Desapegar, atualmente, é um hábito recomendado. Libera espaço, energia. Exercita a simplicidade e a generosidade. Já reparou, entretanto, que os jovens não guardam livros, nem discos nem fotos? No mundo digital, quando a memória enche, até mesmo na nuvem, deleta-se tudo sem o menor problema.
No mundo real, há bibliotecas enormes cheias de raridades. Algumas são lindas, como a Real Gabinete de Leitura (foto), no Rio de Janeiro, eleita pela revista Times a quinta mais bela do mundo.
Na vida cada vez mais virtual, não há nas casas bibliotecas, nem mesmo estantes de livros. Meu irmão, por exemplo, um senhor leitor, migrou para o digital. “- Quer ficar com algum livro aqui, João?”
“- Pra quê? Tenho mais de 800 no meu kindle.”
Eu já pensei em ter um desses aparelhos, até o efeito folhear eles têm, entretanto vai faltar o cheiro, virar a página de verdade… “Guardar uma coisa é olhá-la, fitá-la, mirá-la por admirá-la”, se assim fala o poeta Cícero, manter os livros à vista enfeita a alma, decora a casa e também aparenta erudição.
Lembra quando um cenário de biblioteca caiu sobre o desembargador numa sessão do Tribunal de Justiça do Amazonas?

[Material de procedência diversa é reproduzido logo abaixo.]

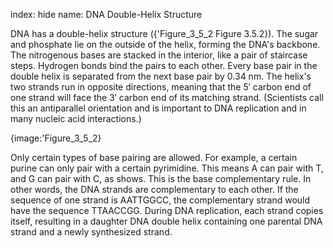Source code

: index: hide
name: DNA Double-Helix Structure

DNA has a double-helix structure ({'Figure_3_5_2 Figure 3.5.2}). The sugar and phosphate lie on the outside of the helix, forming the DNA's backbone. The nitrogenous bases are stacked in the interior, like a pair of staircase steps. Hydrogen bonds bind the pairs to each other. Every base pair in the double helix is separated from the next base pair by 0.34 nm. The helix's two strands run in opposite directions, meaning that the 5′ carbon end of one strand will face the 3′ carbon end of its matching strand. (Scientists call this an antiparallel orientation and is important to DNA replication and in many nucleic acid interactions.)


{image:'Figure_3_5_2}
        

Only certain types of base pairing are allowed. For example, a certain purine can only pair with a certain pyrimidine. This means A can pair with T, and G can pair with C, as  shows. This is the base complementary rule. In other words, the DNA strands are complementary to each other. If the sequence of one strand is AATTGGCC, the complementary strand would have the sequence TTAACCGG. During DNA replication, each strand copies itself, resulting in a daughter DNA double helix containing one parental DNA strand and a newly synthesized strand.
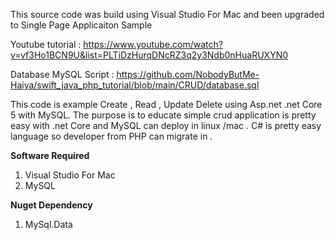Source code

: ﻿
This source code was build using Visual Studio For Mac and been upgraded
to Single Page Applicaiton Sample 

Youtube tutorial : https://www.youtube.com/watch?v=vf3Ho1BCN9U&list=PLTiDzHurqDNcRZ3q2y3Ndb0nHuaRUXYN0

Database MySQL Script : https://github.com/NobodyButMe-Haiya/swift_java_php_tutorial/blob/main/CRUD/database.sql

This code is example Create , Read , Update Delete using Asp.net .net Core  5 with MySQL. The purpose is to educate simple crud application is pretty
easy with .net Core and MySQL can deploy in linux /mac .  C# is pretty easy language so developer from PHP can migrate in . 

**Software Required**

1. Visual Studio For Mac
2. MySQL

**Nuget Dependency**

1. MySql.Data 


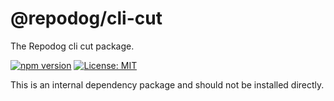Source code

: # @repodog/cli-cut

The Repodog cli cut package.

[![npm version](https://badge.fury.io/js/%40repodog%2Fcli-cut.svg)](https://badge.fury.io/js/%40repodog%2Fcli-cut)
[![License: MIT](https://img.shields.io/badge/License-MIT-yellow.svg)](LICENSE)

This is an internal dependency package and should not be installed directly.
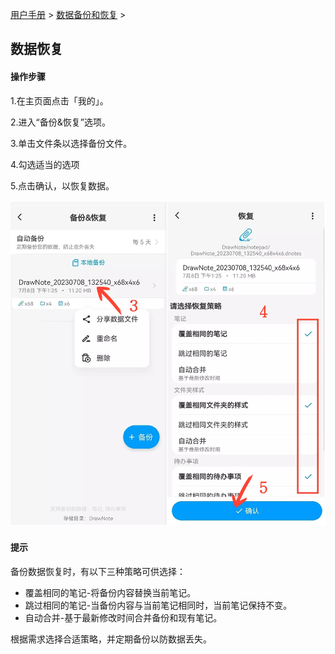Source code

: [用户手册](/dragonnest/drawnote/manual/zh) > [数据备份和恢复](/dragonnest/drawnote/manual/zh/data_backup_and_recovery) >

数据恢复
---
#### 操作步骤

1.在主页面点击「我的」。

2.进入“备份&恢复”选项。

3.单击文件条以选择备份文件。

4.勾选适当的选项

5.点击确认，以恢复数据。


![](imgs/data_recovery.png)

#### 提示
备份数据恢复时，有以下三种策略可供选择：
- 覆盖相同的笔记-将备份内容替换当前笔记。
- 跳过相同的笔记-当备份内容与当前笔记相同时，当前笔记保持不变。
- 自动合并-基于最新修改时间合并备份和现有笔记。

根据需求选择合适策略，并定期备份以防数据丢失。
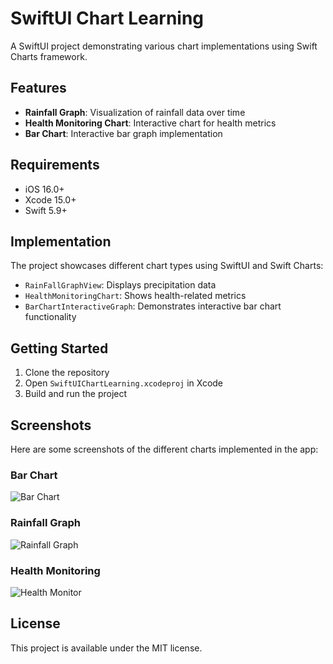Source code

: # SwiftUI Chart Learning

A SwiftUI project demonstrating various chart implementations using Swift Charts framework.

## Features

- **Rainfall Graph**: Visualization of rainfall data over time
- **Health Monitoring Chart**: Interactive chart for health metrics
- **Bar Chart**: Interactive bar graph implementation

## Requirements

- iOS 16.0+
- Xcode 15.0+
- Swift 5.9+

## Implementation

The project showcases different chart types using SwiftUI and Swift Charts:

- `RainFallGraphView`: Displays precipitation data
- `HealthMonitoringChart`: Shows health-related metrics
- `BarChartInteractiveGraph`: Demonstrates interactive bar chart functionality

## Getting Started

1. Clone the repository
2. Open `SwiftUIChartLearning.xcodeproj` in Xcode
3. Build and run the project

## Screenshots

Here are some screenshots of the different charts implemented in the app:

### Bar Chart
![Bar Chart](./Screenshots/bar_chart.png)

### Rainfall Graph
![Rainfall Graph](./Screenshots/rainfall_graph.png)

### Health Monitoring
![Health Monitor](./Screenshots/health_monitor.png)

## License

This project is available under the MIT license.
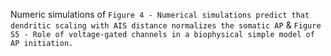 Numeric simulations of `Figure 4 - Numerical simulations predict that dendritic scaling with AIS distance normalizes the somatic AP` & `Figure S5 - Role of voltage-gated channels in a biophysical simple model of AP initiation.`
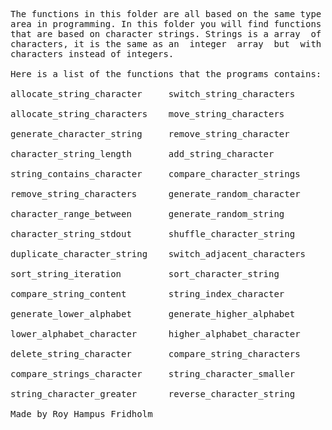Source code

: 
<pre>
The functions in this folder are all based on the same type
area in programming. In this folder you will find functions
that are based on character strings. Strings is a array  of
characters, it is the same as an  integer  array  but  with
characters instead of integers.

Here is a list of the functions that the programs contains:

allocate_string_character     switch_string_characters

allocate_string_characters    move_string_characters

generate_character_string     remove_string_character

character_string_length       add_string_character

string_contains_character     compare_character_strings

remove_string_characters      generate_random_character

character_range_between       generate_random_string

character_string_stdout       shuffle_character_string

duplicate_character_string    switch_adjacent_characters

sort_string_iteration         sort_character_string

compare_string_content        string_index_character

generate_lower_alphabet       generate_higher_alphabet

lower_alphabet_character      higher_alphabet_character

delete_string_character       compare_string_characters

compare_strings_character     string_character_smaller

string_character_greater      reverse_character_string

Made by Roy Hampus Fridholm
</pre>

Ao contrário dos fundos virtuais usados nas reuniões à distância, à época da pandemia, o magistrado tinha um painel de madeira imitando estantes de livros. E o que era pra aparentar sapiência virou piada.
Nunca tive uma biblioteca, no máximo algumas estantes. A quantidade de livros foi diminuindo com minhas mudanças. Suas caixas são as mais pesadas. Contudo alguns me acompanham, especialmente os de poesia.
Doo ou guardo estes 80 livros? Vou me dispor. Estão longe, já os li. Aliás, se você quiser se desprender dos seus, me avisa que levo pro sebo da minha amiga Josi.